→ YOUR GOAL
Could you return each line of the material that has "dans" in it?
* * *
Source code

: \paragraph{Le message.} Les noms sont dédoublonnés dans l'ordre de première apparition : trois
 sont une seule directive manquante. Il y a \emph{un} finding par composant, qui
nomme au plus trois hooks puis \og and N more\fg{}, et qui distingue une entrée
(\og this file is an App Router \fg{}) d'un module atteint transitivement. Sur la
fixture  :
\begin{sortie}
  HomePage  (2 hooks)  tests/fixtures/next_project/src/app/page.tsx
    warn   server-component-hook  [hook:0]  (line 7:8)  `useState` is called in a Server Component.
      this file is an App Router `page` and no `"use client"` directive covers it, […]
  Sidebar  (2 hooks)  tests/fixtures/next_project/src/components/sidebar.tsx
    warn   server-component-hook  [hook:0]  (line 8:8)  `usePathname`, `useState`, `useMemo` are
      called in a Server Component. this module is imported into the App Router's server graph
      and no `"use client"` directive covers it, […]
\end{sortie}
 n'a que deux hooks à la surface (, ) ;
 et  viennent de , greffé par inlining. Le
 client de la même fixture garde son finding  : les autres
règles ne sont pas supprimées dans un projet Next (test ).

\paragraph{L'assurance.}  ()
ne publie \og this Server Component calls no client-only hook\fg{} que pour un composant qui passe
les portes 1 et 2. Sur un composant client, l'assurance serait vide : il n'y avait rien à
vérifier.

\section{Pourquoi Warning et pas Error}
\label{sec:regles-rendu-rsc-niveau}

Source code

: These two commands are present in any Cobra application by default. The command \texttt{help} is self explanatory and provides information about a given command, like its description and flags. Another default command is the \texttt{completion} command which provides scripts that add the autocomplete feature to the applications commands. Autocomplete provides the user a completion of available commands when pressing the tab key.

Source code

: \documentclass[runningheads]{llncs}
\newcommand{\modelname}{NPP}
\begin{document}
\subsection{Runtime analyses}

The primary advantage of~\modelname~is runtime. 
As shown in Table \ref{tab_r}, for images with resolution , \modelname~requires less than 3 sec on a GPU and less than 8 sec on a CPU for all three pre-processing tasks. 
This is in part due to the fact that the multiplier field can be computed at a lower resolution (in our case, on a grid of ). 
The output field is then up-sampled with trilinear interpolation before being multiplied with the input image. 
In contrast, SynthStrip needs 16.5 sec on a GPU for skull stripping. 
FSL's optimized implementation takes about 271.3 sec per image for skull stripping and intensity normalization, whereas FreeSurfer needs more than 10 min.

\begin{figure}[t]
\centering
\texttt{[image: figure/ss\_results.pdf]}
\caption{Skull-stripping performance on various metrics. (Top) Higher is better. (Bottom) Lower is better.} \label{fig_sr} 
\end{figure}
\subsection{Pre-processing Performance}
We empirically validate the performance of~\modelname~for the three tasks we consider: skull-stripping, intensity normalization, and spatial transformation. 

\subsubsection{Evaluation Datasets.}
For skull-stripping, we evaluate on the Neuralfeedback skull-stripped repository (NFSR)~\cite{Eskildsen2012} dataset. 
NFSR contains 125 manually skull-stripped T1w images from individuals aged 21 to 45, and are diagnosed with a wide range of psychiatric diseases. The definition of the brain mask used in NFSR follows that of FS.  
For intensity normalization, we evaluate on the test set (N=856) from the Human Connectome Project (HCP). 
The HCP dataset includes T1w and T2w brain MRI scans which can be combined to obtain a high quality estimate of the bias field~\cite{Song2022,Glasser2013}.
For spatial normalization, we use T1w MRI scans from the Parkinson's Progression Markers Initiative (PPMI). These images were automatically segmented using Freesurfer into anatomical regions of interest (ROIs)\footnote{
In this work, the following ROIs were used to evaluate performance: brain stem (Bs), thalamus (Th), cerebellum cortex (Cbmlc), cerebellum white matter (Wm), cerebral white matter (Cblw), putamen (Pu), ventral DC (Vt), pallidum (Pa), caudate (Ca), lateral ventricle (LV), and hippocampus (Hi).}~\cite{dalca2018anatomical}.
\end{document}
* * *
→ TASK RESULT
: \paragraph{Le message.} Les noms sont dédoublonnés dans l'ordre de première apparition : trois
règles ne sont pas supprimées dans un projet Next (test ).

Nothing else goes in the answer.